Mogadishu(Mogadishu)-The Federal Government of Somalia has firmly dismissed any possibility of engaging in a dialogue with Kenya regarding the maritime dispute. This comes in response to statements made by Kenyan President William Ruto in Djibouti.

The Parliamentary Foreign Affairs Committee has on Saturday called officials from Somalia’s Ministry of Foreign Affairs to appear before the committee for questioning about the maritime issue.

During the session, Member of Parliament Ali Said Fiqi, a former ambassador of the European Union and committee member, raised concerns about the claims of ongoing talks between Somalia and Kenya in Djibouti, purportedly aimed at resolving the maritime dispute.
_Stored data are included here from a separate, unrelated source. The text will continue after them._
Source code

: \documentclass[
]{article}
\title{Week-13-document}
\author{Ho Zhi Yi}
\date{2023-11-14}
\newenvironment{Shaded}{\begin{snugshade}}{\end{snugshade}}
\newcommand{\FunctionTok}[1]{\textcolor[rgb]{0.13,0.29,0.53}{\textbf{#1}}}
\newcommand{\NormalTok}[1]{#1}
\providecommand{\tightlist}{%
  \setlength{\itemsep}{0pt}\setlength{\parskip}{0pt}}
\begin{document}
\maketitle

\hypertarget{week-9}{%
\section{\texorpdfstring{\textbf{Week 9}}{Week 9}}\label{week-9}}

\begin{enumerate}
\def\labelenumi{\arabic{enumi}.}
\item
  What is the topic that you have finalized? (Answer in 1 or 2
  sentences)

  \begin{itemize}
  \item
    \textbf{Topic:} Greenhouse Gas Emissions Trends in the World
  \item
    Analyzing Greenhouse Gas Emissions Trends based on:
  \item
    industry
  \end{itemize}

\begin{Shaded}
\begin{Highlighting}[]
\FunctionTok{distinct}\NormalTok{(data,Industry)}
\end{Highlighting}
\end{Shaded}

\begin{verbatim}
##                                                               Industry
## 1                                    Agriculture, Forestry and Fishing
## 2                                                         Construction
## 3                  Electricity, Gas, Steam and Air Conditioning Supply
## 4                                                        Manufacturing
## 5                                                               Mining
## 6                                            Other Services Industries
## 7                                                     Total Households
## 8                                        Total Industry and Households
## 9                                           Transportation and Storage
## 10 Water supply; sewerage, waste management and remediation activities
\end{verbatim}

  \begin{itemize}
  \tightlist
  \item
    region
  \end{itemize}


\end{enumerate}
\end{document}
However, the Federal Minister of Foreign Affairs, Ali Bal’ad, categorically refuted these claims. He asserted that President Ruto’s statement caught them by surprise and clarified that there is no ongoing dialogue between the two countries on the maritime issue, and the Djibouti government has not proposed any such mediation.

“Ruto’s statement in Djibouti caught everyone by surprise, and there is no mediation by any other government. This issue has already been resolved in the court. Therefore, there is no room for negotiations as President Hassan Sheikh refused to negotiate on this matter before taking it to court,” stated Minister Ali Bal’ad.

The Minister emphasized the government’s commitment to protecting Somalia’s maritime boundary and stated that the country will strictly adhere to the judgment of the International Court of Justice (ICJ).

Furthermore, Minister Bal’ad highlighted President Hassan’s essential role in taking the dispute to the ICJ for resolution, making it difficult for the government to consider negotiations after the court’s decision was reached.

In 2021, the International Court of Justice (ICJ) ruled that Somalia should have control over the majority of the triangular area in the Indian Ocean, a region that Kenya had claimed sovereignty over since 1979. However, Kenya rejected the ICJ’s decision, expressing concerns about its impact on the already tense relationship between the two countries in the Horn of Africa region.